• _Work request_:
When you reach the line containing "- Subtle borders and shadows" in the records below, start copying exactly, and stop once you have copied the line containing "- Persistent theme preference storage".

[Dataset entries]

● ● ● ● ●

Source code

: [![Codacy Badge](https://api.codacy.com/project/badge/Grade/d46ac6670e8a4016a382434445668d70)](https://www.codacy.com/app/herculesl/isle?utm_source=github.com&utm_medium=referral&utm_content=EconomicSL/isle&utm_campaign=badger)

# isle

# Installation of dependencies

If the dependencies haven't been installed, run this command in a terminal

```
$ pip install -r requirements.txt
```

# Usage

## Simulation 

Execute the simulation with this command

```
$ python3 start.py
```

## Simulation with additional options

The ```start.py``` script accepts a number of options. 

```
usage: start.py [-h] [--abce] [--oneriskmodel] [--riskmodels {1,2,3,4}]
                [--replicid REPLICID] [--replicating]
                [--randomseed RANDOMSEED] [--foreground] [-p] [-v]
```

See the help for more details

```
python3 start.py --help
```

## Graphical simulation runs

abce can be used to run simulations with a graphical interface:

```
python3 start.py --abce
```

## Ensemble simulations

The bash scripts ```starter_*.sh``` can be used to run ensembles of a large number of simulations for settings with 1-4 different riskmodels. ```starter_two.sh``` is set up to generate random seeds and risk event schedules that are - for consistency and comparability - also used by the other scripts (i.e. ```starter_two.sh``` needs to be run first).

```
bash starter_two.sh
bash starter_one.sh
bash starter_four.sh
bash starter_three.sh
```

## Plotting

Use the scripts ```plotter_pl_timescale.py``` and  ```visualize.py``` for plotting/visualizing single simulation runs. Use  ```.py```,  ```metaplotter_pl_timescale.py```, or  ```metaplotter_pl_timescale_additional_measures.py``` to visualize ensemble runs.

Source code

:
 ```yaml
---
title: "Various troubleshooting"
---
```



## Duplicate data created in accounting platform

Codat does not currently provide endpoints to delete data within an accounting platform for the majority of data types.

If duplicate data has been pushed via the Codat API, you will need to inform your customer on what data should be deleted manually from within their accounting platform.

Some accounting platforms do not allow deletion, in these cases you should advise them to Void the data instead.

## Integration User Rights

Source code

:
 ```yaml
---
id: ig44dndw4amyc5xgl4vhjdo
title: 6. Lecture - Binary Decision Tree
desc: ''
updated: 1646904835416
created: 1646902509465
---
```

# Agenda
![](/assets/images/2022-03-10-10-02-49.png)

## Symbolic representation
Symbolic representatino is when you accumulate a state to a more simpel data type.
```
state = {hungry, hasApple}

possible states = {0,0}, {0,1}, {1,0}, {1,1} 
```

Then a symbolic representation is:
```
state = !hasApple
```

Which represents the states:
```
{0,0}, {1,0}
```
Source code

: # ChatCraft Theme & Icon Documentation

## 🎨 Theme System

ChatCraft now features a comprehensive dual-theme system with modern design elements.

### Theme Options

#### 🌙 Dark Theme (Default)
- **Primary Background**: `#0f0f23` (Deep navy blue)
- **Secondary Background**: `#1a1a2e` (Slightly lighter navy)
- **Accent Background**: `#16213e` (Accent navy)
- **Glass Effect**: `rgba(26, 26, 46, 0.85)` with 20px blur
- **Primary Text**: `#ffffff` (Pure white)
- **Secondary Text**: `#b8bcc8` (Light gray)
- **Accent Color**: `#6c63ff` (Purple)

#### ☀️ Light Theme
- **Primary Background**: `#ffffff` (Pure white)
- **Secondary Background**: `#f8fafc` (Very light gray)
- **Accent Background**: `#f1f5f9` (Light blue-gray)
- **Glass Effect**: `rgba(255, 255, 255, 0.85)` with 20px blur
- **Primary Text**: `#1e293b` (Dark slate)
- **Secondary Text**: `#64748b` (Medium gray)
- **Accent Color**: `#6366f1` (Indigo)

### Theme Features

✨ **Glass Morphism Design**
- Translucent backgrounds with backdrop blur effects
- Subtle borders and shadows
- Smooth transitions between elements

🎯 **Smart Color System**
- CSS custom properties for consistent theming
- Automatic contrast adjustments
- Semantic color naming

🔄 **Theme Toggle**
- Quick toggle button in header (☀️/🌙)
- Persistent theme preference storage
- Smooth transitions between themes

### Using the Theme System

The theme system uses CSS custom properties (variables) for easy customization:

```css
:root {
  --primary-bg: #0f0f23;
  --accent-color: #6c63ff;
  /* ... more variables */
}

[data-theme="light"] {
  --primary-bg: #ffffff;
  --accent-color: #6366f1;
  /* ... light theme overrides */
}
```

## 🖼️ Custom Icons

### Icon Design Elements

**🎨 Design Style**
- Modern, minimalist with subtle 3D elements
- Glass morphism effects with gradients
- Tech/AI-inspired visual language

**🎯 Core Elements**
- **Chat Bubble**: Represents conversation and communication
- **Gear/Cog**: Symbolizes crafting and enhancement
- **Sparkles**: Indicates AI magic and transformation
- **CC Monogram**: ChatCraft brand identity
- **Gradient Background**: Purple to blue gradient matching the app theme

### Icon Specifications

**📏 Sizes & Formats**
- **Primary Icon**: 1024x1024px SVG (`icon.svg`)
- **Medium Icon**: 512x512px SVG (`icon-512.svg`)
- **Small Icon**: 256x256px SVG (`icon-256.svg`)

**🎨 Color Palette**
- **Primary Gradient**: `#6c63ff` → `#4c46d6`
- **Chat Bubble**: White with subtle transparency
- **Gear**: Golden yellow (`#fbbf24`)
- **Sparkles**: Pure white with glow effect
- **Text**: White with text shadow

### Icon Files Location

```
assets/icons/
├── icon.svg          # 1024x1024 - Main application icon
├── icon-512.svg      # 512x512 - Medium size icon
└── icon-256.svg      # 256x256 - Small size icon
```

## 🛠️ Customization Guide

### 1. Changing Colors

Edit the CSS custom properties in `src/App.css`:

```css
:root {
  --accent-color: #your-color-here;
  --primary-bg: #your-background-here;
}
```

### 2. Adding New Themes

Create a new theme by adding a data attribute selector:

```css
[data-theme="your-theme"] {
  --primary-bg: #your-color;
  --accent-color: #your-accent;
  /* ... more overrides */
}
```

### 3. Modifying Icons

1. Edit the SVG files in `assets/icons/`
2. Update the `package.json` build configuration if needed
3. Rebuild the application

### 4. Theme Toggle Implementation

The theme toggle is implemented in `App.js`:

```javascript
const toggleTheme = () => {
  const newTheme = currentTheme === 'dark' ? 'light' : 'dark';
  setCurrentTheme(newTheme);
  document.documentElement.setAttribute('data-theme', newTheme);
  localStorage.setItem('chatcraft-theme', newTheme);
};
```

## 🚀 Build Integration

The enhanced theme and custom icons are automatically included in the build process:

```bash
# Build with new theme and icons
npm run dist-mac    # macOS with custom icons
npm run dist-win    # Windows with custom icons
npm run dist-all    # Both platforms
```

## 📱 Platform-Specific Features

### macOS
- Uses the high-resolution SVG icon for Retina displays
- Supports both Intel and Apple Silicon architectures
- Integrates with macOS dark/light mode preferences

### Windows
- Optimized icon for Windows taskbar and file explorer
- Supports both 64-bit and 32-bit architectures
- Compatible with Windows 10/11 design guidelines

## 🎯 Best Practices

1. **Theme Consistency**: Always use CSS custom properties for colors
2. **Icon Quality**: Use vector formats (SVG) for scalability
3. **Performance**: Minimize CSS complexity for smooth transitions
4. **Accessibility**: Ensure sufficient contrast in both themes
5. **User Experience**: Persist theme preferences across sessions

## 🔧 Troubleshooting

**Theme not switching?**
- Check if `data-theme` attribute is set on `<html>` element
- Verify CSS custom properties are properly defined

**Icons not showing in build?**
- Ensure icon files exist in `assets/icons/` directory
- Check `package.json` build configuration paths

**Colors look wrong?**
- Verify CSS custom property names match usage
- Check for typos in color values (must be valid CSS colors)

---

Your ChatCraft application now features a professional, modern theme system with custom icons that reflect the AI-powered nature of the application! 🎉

● ● ● ● ●

• _Response_:
- Subtle borders and shadows
- Smooth transitions between elements

🎯 **Smart Color System**
- CSS custom properties for consistent theming
- Automatic contrast adjustments
- Semantic color naming

🔄 **Theme Toggle**
- Quick toggle button in header (☀️/🌙)
- Persistent theme preference storage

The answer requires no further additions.